Got the beta of AVWW and have been really enjoying it, however I do have one issue I feel could do with some attention that I have not seen mentioned (may not have looked hard enough!), so, story time!

 I had played with my first civilization to level 31. At that point (and for about a dozen levels prior, when I had started doing this), I was quite comfortably clearing out underground areas 10 levels above me for high level gems - the bat bosses did less than 1/2 my hp in a swing, so I could take two hits, heal, rinse repeat. Conversely the bats died rather quickly to a combined assault of energy pulses, ball lightning and creeping death. I could often take a bat down before it reached me, or at least after only one pass. If anything, it felt like this baseline 'activity' of "collect gems from underground areas 10 levels above you" was getting consistently easier as I reached a higher civ level.

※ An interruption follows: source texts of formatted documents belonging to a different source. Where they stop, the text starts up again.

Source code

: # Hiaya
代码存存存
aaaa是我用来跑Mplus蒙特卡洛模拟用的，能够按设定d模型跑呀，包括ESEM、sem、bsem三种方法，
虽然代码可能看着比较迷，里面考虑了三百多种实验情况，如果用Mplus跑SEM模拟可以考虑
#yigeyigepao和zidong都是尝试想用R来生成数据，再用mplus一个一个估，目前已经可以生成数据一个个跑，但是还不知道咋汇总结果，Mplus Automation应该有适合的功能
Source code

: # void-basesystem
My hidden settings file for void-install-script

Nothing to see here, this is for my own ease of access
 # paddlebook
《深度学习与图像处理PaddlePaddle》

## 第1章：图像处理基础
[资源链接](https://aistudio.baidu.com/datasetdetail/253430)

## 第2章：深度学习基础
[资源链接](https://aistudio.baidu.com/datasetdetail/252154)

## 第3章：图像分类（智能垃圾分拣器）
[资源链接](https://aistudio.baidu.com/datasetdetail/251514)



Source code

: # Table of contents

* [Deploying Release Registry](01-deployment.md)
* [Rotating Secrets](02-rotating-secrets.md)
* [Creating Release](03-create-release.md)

This wasn't tooo noticeable as it was a gradual change, however it came to my attention rather sharply when after an update after the session that took me from 29 to 31, I came back and found that it somehow the world did not save and I was back at 29 :-/ I got a bit irritated and just nuked the world from orbit, starting again (hey, it's beta. wanted to try the patch changes from a fresh start). I had my new budding civilization to level 3-4, and was intending to get some higher level spells from an area a few levels above me, as I had been doing for a dozen levels in my previous world. Before I set out into the area I wouldn't be too much of an issue, but on the way to an underground area I did notice that the espers seemed to be taking quite a pounding, taking at least 4 ball lighting to bring down.. and their attacks did do a reasonable proportion of my health. I trucked on however, and worked my way to a bat boss cave. I ventured out a bit to hunt down the first bat. I see it, blow everything I have as I try to kite it backwards for as long as I can before it gets a hit in. I deal... about a 20th of it's hp? nowhere near enough to overcome the lifesteal. Regardless, run out of dodge space aaand - 1 hit and my auto-potion triggers. Weeeelll shh I start running back for the entrance, second bat swoops in and instakills.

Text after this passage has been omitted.